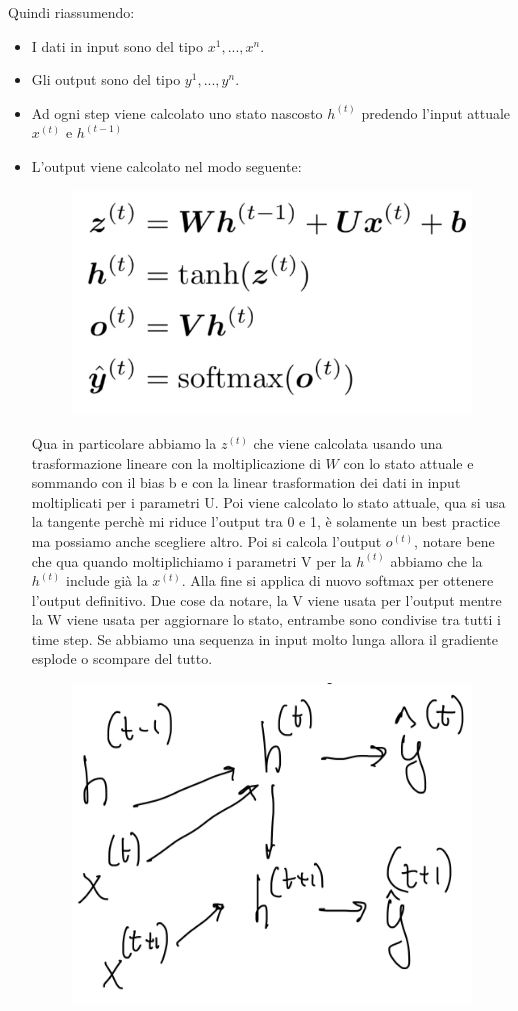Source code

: \documentclass[14pt]{extreport}
\begin{document}
Quindi riassumendo:

\begin{itemize}
	\item I dati in input sono del tipo $x^{1},...,x^{n}$.
	\item Gli output sono del tipo $y^{1},..., y^{n}$.
	\item Ad ogni step viene calcolato uno stato nascosto $h^{(t)}$ predendo l'input attuale $x^{(t)}$ e $h^{(t-1)}$
	\item L'output viene calcolato nel modo seguente:
	\begin{figure}[H]
		\centering
		\includegraphics[width=0.7\linewidth]{417.jpeg}
		\end{figure}
	Qua in particolare abbiamo la $z^{(t)}$ che viene calcolata usando una trasformazione lineare con la moltiplicazione di $W$ con lo stato attuale e sommando con il bias b e con la linear trasformation dei dati in input moltiplicati per i parametri U.
	Poi viene calcolato lo stato attuale, qua si usa la tangente perchè mi riduce l'output tra 0 e 1, è solamente un best practice ma possiamo anche scegliere altro.
	Poi si calcola l'output $o^{(t)}$, notare bene che qua quando moltiplichiamo i parametri V per la $h^{(t)}$ abbiamo che la $h^{(t)}$ include già la $x^{(t)}$.
	Alla fine si applica di nuovo softmax per ottenere l'output definitivo.
	Due cose da notare, la V viene usata per l'output mentre la W viene usata per aggiornare lo stato, entrambe sono condivise tra tutti i time step.
	Se abbiamo una sequenza in input molto lunga allora il gradiente esplode o scompare del tutto.
	\begin{figure}[H]
	\centering
	\includegraphics[width=0.7\linewidth]{418.jpeg}
	\end{figure}
\end{itemize}
\end{document}
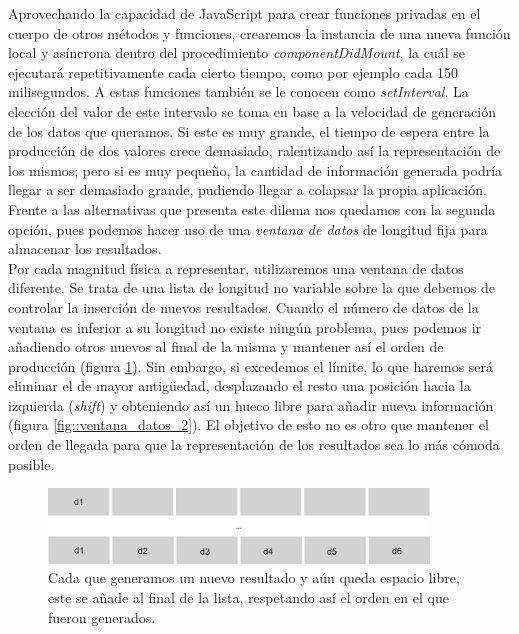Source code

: \documentclass[../main.tex]{subfiles}
\begin{document}
Aprovechando la capacidad de JavaScript para crear funciones privadas en el cuerpo de otros métodos y funciones, crearemos la instancia de una nueva función local y asíncrona dentro del procedimiento \textit{componentDidMount}, la cuál se ejecutará repetitivamente cada cierto tiempo, como por ejemplo cada 150 milisegundos. A estas funciones también se le conocen como \textit{setInterval}. La elección del valor de este intervalo se toma en base a la velocidad de generación de los datos que queramos. Si este es muy grande, el tiempo de espera entre la producción de dos valores crece demasiado, ralentizando así la representación de los mismos; pero si es muy pequeño, la cantidad de información generada podría llegar a ser demasiado grande, pudiendo llegar a colapsar la propia aplicación. Frente a las alternativas que presenta este dilema nos quedamos con la segunda opción, pues podemos hacer uso de una \textit{ventana de datos} de longitud fija para almacenar los resultados.\\

Por cada magnitud física a representar, utilizaremos una ventana de datos diferente. Se trata de una lista de longitud no variable sobre la que debemos de controlar la inserción de nuevos resultados. Cuando el número de datos de la ventana es inferior a su longitud no existe ningún problema, pues podemos ir añadiendo otros  nuevos al final de la misma y mantener así el orden de producción (figura \ref{fig::ventana_datos_1}). Sin embargo, si excedemos el límite, lo que haremos será eliminar el de mayor antigüedad, desplazando el resto una posición hacia la izquierda (\textit{shift}) y obteniendo así un hueco libre para añadir nueva información (figura \ref{fig::ventana_datos_2}). El objetivo de esto no es otro que mantener el orden de llegada para que la representación de los resultados sea lo más cómoda posible. \\


\begin{figure}[!h]
    \centering
    \includegraphics[width=0.9\textwidth]{images/ventana_datos_1.png}
    \caption{Cada que generamos un nuevo resultado y aún queda espacio libre, este se añade al final de la lista, respetando así el orden en el que fueron generados.}
    \label{fig::ventana_datos_1}
\end{figure}
\end{document}
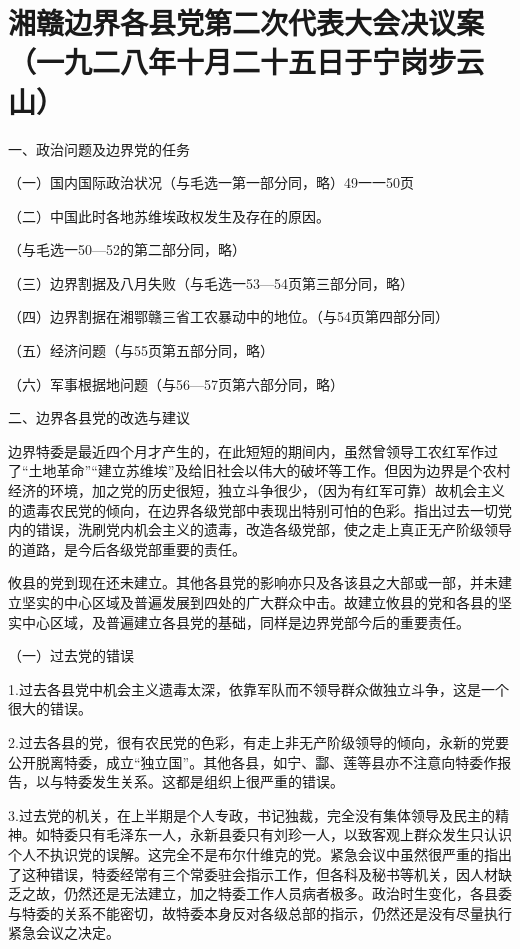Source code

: \section[湘赣边界各县党第二次代表大会决议案（一九二八年十月二十五日于宁岗步云山）]{湘赣边界各县党第二次代表大会决议案（一九二八年十月二十五日于宁岗步云山）}


一、政治问题及边界党的任务

（一）国内国际政治状况（与毛选一第一部分同，略）49一一50页

（二）中国此时各地苏维埃政权发生及存在的原因。

（与毛选一50—52的第二部分同，略）

（三）边界割据及八月失败（与毛选一53—54页第三部分同，略）

（四）边界割据在湘鄂赣三省工农暴动中的地位。（与54页第四部分同）

（五）经济问题（与55页第五部分同，略）

（六）军事根据地问题（与56—57页第六部分同，略）

二、边界各县党的改选与建议

边界特委是最近四个月才产生的，在此短短的期间内，虽然曾领导工农红军作过了“土地革命”“建立苏维埃”及给旧社会以伟大的破坏等工作。但因为边界是个农村经济的环境，加之党的历史很短，独立斗争很少，（因为有红军可靠）故机会主义的遗毒农民党的倾向，在边界各级党部中表现出特别可怕的色彩。指出过去一切党内的错误，洗刷党内机会主义的遗毒，改造各级党部，使之走上真正无产阶级领导的道路，是今后各级党部重要的责任。

攸县的党到现在还未建立。其他各县党的影响亦只及各该县之大部或一部，并未建立坚实的中心区域及普遍发展到四处的广大群众中击。故建立攸县的党和各县的坚实中心区域，及普遍建立各县党的基础，同样是边界党部今后的重要责任。

（一）过去党的错误

1.过去各县党中机会主义遗毒太深，依靠军队而不领导群众做独立斗争，这是一个很大的错误。

2.过去各县的党，很有农民党的色彩，有走上非无产阶级领导的倾向，永新的党要公开脱离特委，成立“独立国”。其他各县，如宁、酃、莲等县亦不注意向特委作报告，以与特委发生关系。这都是组织上很严重的错误。

3.过去党的机关，在上半期是个人专政，书记独裁，完全没有集体领导及民主的精神。如特委只有毛泽东一人，永新县委只有刘珍一人，以致客观上群众发生只认识个人不执识党的误解。这完全不是布尔什维克的党。紧急会议中虽然很严重的指出了这种错误，特委经常有三个常委驻会指示工作，但各科及秘书等机关，因人材缺乏之故，仍然还是无法建立，加之特委工作人员病者极多。政治时生变化，各县委与特委的关系不能密切，故特委本身反对各级总部的指示，仍然还是没有尽量执行紧急会议之决定。

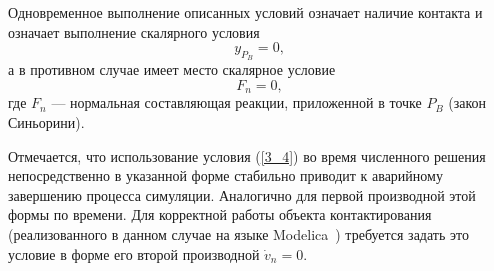 


Одновременное выполнение описанных условий означает наличие
контакта и означает выполнение скалярного условия 
\begin{equation}
y_{P_B}=0,
\label{3_4}
\end{equation}
а в противном случае имеет место скалярное условие
$$
F_n=0,
$$
где $F_n$ --- нормальная составляющая реакции, приложенной в точке $P_B$ (закон Синьорини).


Отмечается, что использование условия (\ref{3_4}) во время численного решения
непосредственно в указанной форме стабильно приводит к аварийному завершению процесса симуляции.
Аналогично для первой производной этой формы по времени.
Для корректной работы объекта контактирования
(реализованного в данном случае на языке Modelica~\cite{Fritzson})
требуется задать это условие в форме его второй производной $\dot{v}_n=0$.


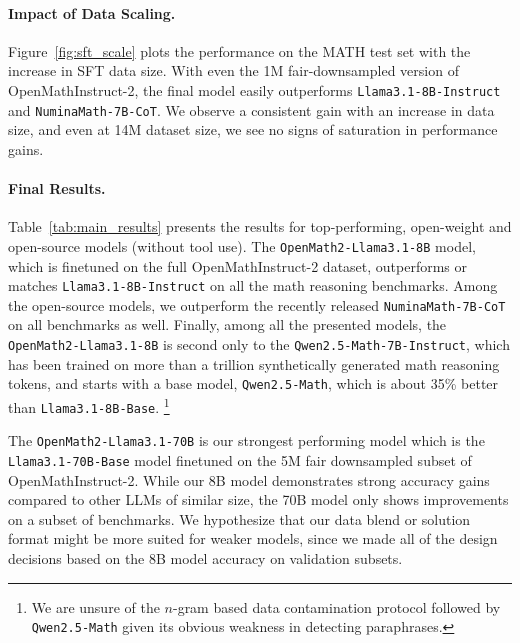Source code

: \paragraph{Impact of Data Scaling.} 
Figure~\ref{fig:sft_scale} plots the performance on the MATH test set with the increase in SFT data size. With even the 1M fair-downsampled version of OpenMathInstruct-2, the final model easily outperforms \texttt{Llama3.1-8B-Instruct} and \texttt{NuminaMath-7B-CoT}.  
We observe a consistent gain with an increase in data size, and even at 14M dataset size, we see no signs of saturation in performance gains.

\paragraph{Final Results.} Table~\ref{tab:main_results} presents the results for top-performing, open-weight and open-source models (without tool use). 
The \texttt{OpenMath2-Llama3.1-8B} model, which is finetuned on the full OpenMathInstruct-2 dataset, outperforms or matches \texttt{Llama3.1-8B-Instruct} on all the math reasoning benchmarks.  
Among the open-source models, we outperform the recently released \texttt{NuminaMath-7B-CoT} on all benchmarks as well. 
Finally, among all the presented models, the \texttt{OpenMath2-Llama3.1-8B} is second only to the \texttt{Qwen2.5-Math-7B-Instruct}, which has been trained on more than a trillion synthetically generated math reasoning tokens, and starts with a base model, \texttt{Qwen2.5-Math}, which is about 35\% better than \texttt{Llama3.1-8B-Base}.
\footnote{We are unsure of the $n$-gram based data contamination protocol followed by \texttt{Qwen2.5-Math} given its obvious weakness in detecting paraphrases.}



The \texttt{OpenMath2-Llama3.1-70B} is our strongest performing model which is the \texttt{Llama3.1-70B-Base} model finetuned on the 5M fair downsampled subset of OpenMathInstruct-2. While our 8B model demonstrates strong accuracy gains compared to other LLMs of similar size, the 70B model only shows improvements on a subset of benchmarks. We hypothesize that our data blend or solution format might be more suited for weaker models, since we made all of the design decisions based on the 8B model accuracy on validation subsets.

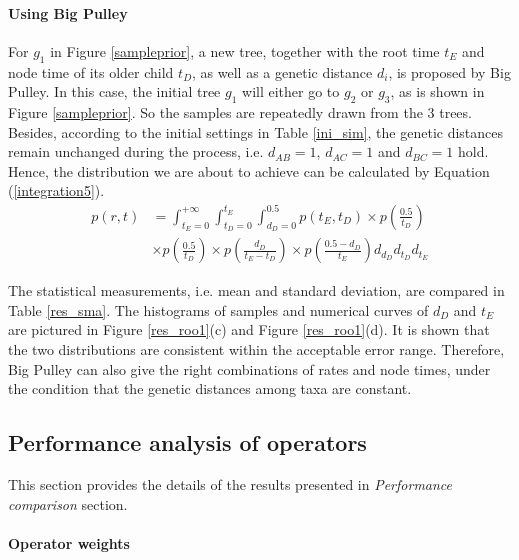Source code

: \documentclass{bmcart}
\begin{document}
\begin{backmatter}
\paragraph*{Using Big Pulley}

For $g_1$ in Figure \ref{sampleprior}, a new tree, together with the root time $t_E$ and node time of its older child $t_D$, as well as a genetic distance $d_i$, is proposed by Big Pulley. In this case, the initial tree $g_1$ will either go to $g_2$ or $g_3$, as is shown in Figure \ref{sampleprior}.  So the samples are repeatedly drawn from the 3 trees. Besides, according to the initial settings in Table \ref{ini_sim}, the genetic distances remain unchanged during the process, i.e. $d_{AB} = 1$, $d_{AC}  = 1$ and $d_{BC} = 1$ hold. Hence, the distribution we are about to achieve can be calculated by Equation (\ref{integration5}).
\begin{equation}\label{integration5}
\begin{aligned}
p(r,t) &= \int_{{t_E} = 0}^{ + \infty } {\int_{{t_D} = 0}^{{t_E}} {\int_{{d_D} = 0}^{0.5} {p({t_E},{t_D})} } \times p(\frac{{0.5}}{{{t_D}}})}  \\&\times p(\frac{{0.5}}{{{t_D}}}) \times p(\frac{{{d_D}}}{{{t_E} - {t_D}}}) \times p(\frac{{0.5 - {d_D}}}{{{t_E}}}){d_{d_D}}{d_{t_D}}{d_{t_E}}
\end{aligned}
\end{equation}

The statistical measurements, i.e. mean and standard deviation, are compared in Table \ref{res_sma}. The histograms of samples and numerical curves of ${d_D}$ and ${t_E}$ are pictured in Figure \ref{res_roo1}(c) and Figure \ref{res_roo1}(d). It is shown that the two distributions are consistent within the acceptable error range. Therefore, Big Pulley can also give the right combinations of rates and node times, under the condition that the genetic distances among taxa are constant.

\subsection*{Performance analysis of operators}\label{performanceanalysis}

This section provides the details of the results presented in \textit{Performance comparison} section.

\paragraph*{Operator weights}


\end{backmatter}
\end{document}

-*-*-

_Assignment_:
Show a copy of each line from the records above in which the string "orden" occurs.

_Task answer_:
Por cada magnitud física a representar, utilizaremos una ventana de datos diferente. Se trata de una lista de longitud no variable sobre la que debemos de controlar la inserción de nuevos resultados. Cuando el número de datos de la ventana es inferior a su longitud no existe ningún problema, pues podemos ir añadiendo otros  nuevos al final de la misma y mantener así el orden de producción (figura \ref{fig::ventana_datos_1}). Sin embargo, si excedemos el límite, lo que haremos será eliminar el de mayor antigüedad, desplazando el resto una posición hacia la izquierda (\textit{shift}) y obteniendo así un hueco libre para añadir nueva información (figura \ref{fig::ventana_datos_2}). El objetivo de esto no es otro que mantener el orden de llegada para que la representación de los resultados sea lo más cómoda posible. \\
    \caption{Cada que generamos un nuevo resultado y aún queda espacio libre, este se añade al final de la lista, respetando así el orden en el que fueron generados.}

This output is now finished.